In the code (below) processing a ~15M row file in 50K batches took just under 11.5 minutes. Breaking down the sections. SqlBulkCopy took ~236Kms (4 min) the reader only needed 105Kms (~1.5min), and the section populating the datatable took ~200Kms (3.33 min).
csvTableTimer.Start();
// Process row and populate datatable
DataRow dr = dt.NewRow();
foreach (DataColumn dc in dt.Columns)
{
if (row.GetType().GetProperty(dc.ToString()).GetValue(row) != null)
{
dr[dc.ToString()] = row.GetType().GetProperty(dc.ToString()).GetValue(row);
}
}
dt.Rows.Add(dr);
csvTableTimer.Stop();
The CSV files are very large (10+GB) and do not have headers. I'm using the Class to build the datatable structure and like to continue with that approach when populating the datatable rows as I'll need to expand this to work with multiple CSV types.
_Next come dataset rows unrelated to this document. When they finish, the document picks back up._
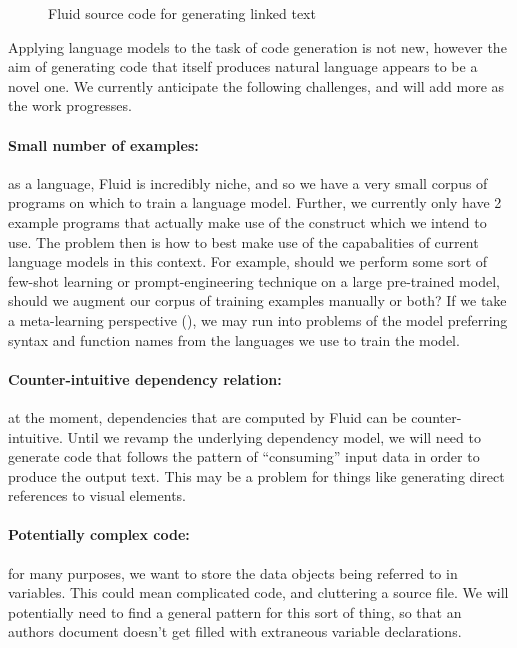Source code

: \begin{figure}
   \tiny
   
   \caption{Fluid source code for generating linked text}
\end{figure}

Applying language models to the task of code generation is not new, however the aim of generating code that
itself produces natural language appears to be a novel one. We currently anticipate the following challenges,
and will add more as the work progresses.

\paragraph{Small number of examples:} as a language, Fluid is incredibly niche, and so we have a very small
corpus of programs on which to train a language model. Further, we currently only have 2 example programs that
actually make use of the  construct which we intend to use. The problem then is how to best
make use of the capabalities of current language models in this context. For example, should we perform some
sort of few-shot learning or prompt-engineering technique on a large pre-trained model, should we augment our
corpus of training examples manually or both? If we take a meta-learning perspective (), we may run
into problems of the model preferring syntax and function names from the languages we use to train the model.

\paragraph{Counter-intuitive dependency relation:} at the moment, dependencies that are computed by Fluid can
be counter-intuitive. Until we revamp the underlying dependency model, we will need to generate code that
follows the pattern of ``consuming'' input data in order to produce the output text. This may be a problem for
things like generating direct references to visual elements.

\paragraph{Potentially complex code:} for many purposes, we want to store the data objects being referred to
in variables. This could mean complicated code, and cluttering a source file. We will potentially need to find
a general pattern for this sort of thing, so that an authors document doesn't get filled with extraneous
variable declarations.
The datatable reflects the column names from the class which line up with the SQL DB table. Had wanted to use GetField (converted, not raw) walking each column in the datatable row[column.ColumnName] = csv.GetField( column.DataType, column.ColumnName );
but kept getting an error about there not being headers. Found an open issue relating to HasHeaderRecord = false that matches up with what I was trying to do so that added to my desire to seek advice from those who are more skilled at this. Appreciate the help!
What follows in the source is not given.